* _WHAT NEEDS TO BE DONE_: Return only the lines from the one containing "Second, we fix" to the end of the entries below, exactly as written, both ends included.

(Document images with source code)
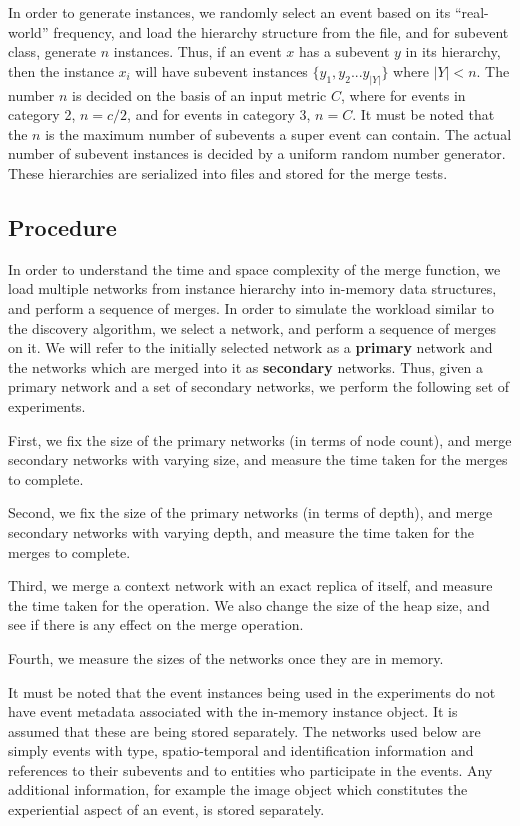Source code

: In order to generate instances, we randomly select an event based on its ``real-world'' frequency, and load the hierarchy structure from the file, and for subevent class, generate $n$ instances. Thus, if an event $x$ has a subevent $y$ in its hierarchy, then the instance $x_i$ will have subevent instances $\{y_1, y_2 ... y_{|Y|}\}$ where $|Y| < n$. The number $n$ is decided on the basis of an input metric $C$, where for events in category 2, $n = c/2$, and for events in category 3, $n = C$. It must be noted that the $n$ is the maximum number of subevents a super event can contain. The actual number of subevent instances is decided by a uniform random number generator. These hierarchies are serialized into files and stored for the merge tests.

\subsection{Procedure}
In order to understand the time and space complexity of the merge function, we load multiple networks from instance hierarchy into in-memory data structures, and perform a sequence of merges. In order to simulate the workload similar to the discovery algorithm, we select a network, and perform a sequence of merges on it. We will refer to the initially selected network as a \textbf{primary} network and the networks which are merged into it as \textbf{secondary} networks. Thus, given a primary network and a set of secondary networks, we perform the following set of experiments.

First, we fix the size of the primary networks (in terms of node count), and merge secondary networks with varying size, and measure the time taken for the merges to complete.

Second, we fix the size of the primary networks (in terms of depth), and merge secondary networks with varying depth, and measure the time taken for the merges to complete.

Third, we merge a context network with an exact replica of itself, and measure the time taken for the operation. We also change the size of the heap size, and see if there is any effect on the merge operation.

Fourth, we measure the sizes of the networks once they are in memory.

It must be noted that the event instances being used in the experiments do not have event metadata associated with the in-memory instance object. It is assumed that these are being stored separately. The networks used below are simply events with type, spatio-temporal and identification information and references to their subevents and to entities who participate in the events. Any additional information, for example the image object which constitutes the experiential aspect of an event, is stored separately.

* _EXERCISE RESPONSE_:
Second, we fix the size of the primary networks (in terms of depth), and merge secondary networks with varying depth, and measure the time taken for the merges to complete.

Third, we merge a context network with an exact replica of itself, and measure the time taken for the operation. We also change the size of the heap size, and see if there is any effect on the merge operation.

Fourth, we measure the sizes of the networks once they are in memory.

It must be noted that the event instances being used in the experiments do not have event metadata associated with the in-memory instance object. It is assumed that these are being stored separately. The networks used below are simply events with type, spatio-temporal and identification information and references to their subevents and to entities who participate in the events. Any additional information, for example the image object which constitutes the experiential aspect of an event, is stored separately.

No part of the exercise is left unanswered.